■ Exercise
Go through the listing below and say how many lines contain "important"; write nothing but the number.

[Start of section]

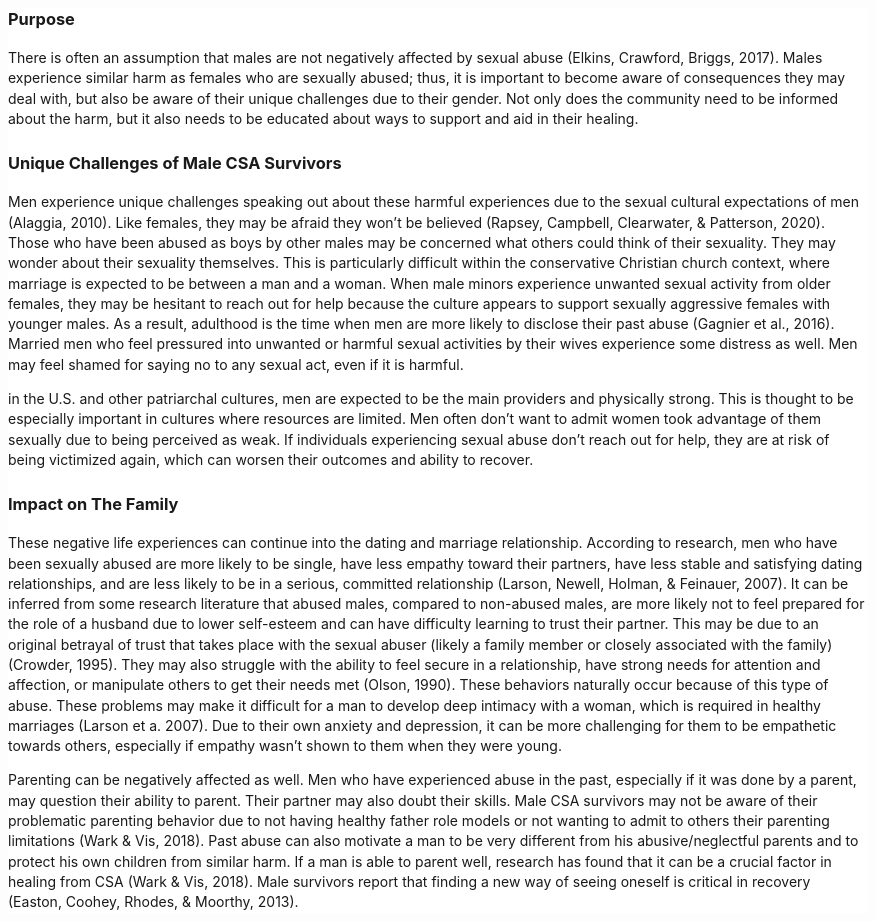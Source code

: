 ### Purpose

There is often an assumption that males are not negatively affected by sexual abuse (Elkins, Crawford, Briggs, 2017). Males experience similar harm as females who are sexually abused; thus, it is important to become aware of consequences they may deal with, but also be aware of their unique challenges due to their gender. Not only does the community need to be informed about the harm, but it also needs to be educated about ways to support and aid in their healing.

### Unique Challenges of Male CSA Survivors

Men experience unique challenges speaking out about these harmful experiences due to the sexual cultural expectations of men (Alaggia, 2010). Like females, they may be afraid they won’t be believed (Rapsey, Campbell, Clearwater, & Patterson, 2020). Those who have been abused as boys by other males may be concerned what others could think of their sexuality. They may wonder about their sexuality themselves. This is particularly difficult within the conservative Christian church context, where marriage is expected to be between a man and a woman. When male minors experience unwanted sexual activity from older females, they may be hesitant to reach out for help because the culture appears to support sexually aggressive females with younger males. As a result, adulthood is the time when men are more likely to disclose their past abuse (Gagnier et al., 2016). Married men who feel pressured into unwanted or harmful sexual activities by their wives experience some distress as well. Men may feel shamed for saying no to any sexual act, even if it is harmful.

in the U.S. and other patriarchal cultures, men are expected to be the main providers and physically strong. This is thought to be especially important in cultures where resources are limited. Men often don’t want to admit women took advantage of them sexually due to being perceived as weak. If individuals experiencing sexual abuse don’t reach out for help, they are at risk of being victimized again, which can worsen their outcomes and ability to recover.

### Impact on The Family

These negative life experiences can continue into the dating and marriage relationship. According to research, men who have been sexually abused are more likely to be single, have less empathy toward their partners, have less stable and satisfying dating relationships, and are less likely to be in a serious, committed relationship (Larson, Newell, Holman, & Feinauer, 2007). It can be inferred from some research literature that abused males, compared to non-abused males, are more likely not to feel prepared for the role of a husband due to lower self-esteem and can have difficulty learning to trust their partner. This may be due to an original betrayal of trust that takes place with the sexual abuser (likely a family member or closely associated with the family) (Crowder, 1995). They may also struggle with the ability to feel secure in a relationship, have strong needs for attention and affection, or manipulate others to get their needs met (Olson, 1990). These behaviors naturally occur because of this type of abuse. These problems may make it difficult for a man to develop deep intimacy with a woman, which is required in healthy marriages (Larson et a. 2007). Due to their own anxiety and depression, it can be more challenging for them to be empathetic towards others, especially if empathy wasn’t shown to them when they were young.

Parenting can be negatively affected as well. Men who have experienced abuse in the past, especially if it was done by a parent, may question their ability to parent. Their partner may also doubt their skills. Male CSA survivors may not be aware of their problematic parenting behavior due to not having healthy father role models or not wanting to admit to others their parenting limitations (Wark & Vis, 2018). Past abuse can also motivate a man to be very different from his abusive/neglectful parents and to protect his own children from similar harm. If a man is able to parent well, research has found that it can be a crucial factor in healing from CSA (Wark & Vis, 2018). Male survivors report that finding a new way of seeing oneself is critical in recovery (Easton, Coohey, Rhodes, & Moorthy, 2013).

[End of section]

■ Response to this task
2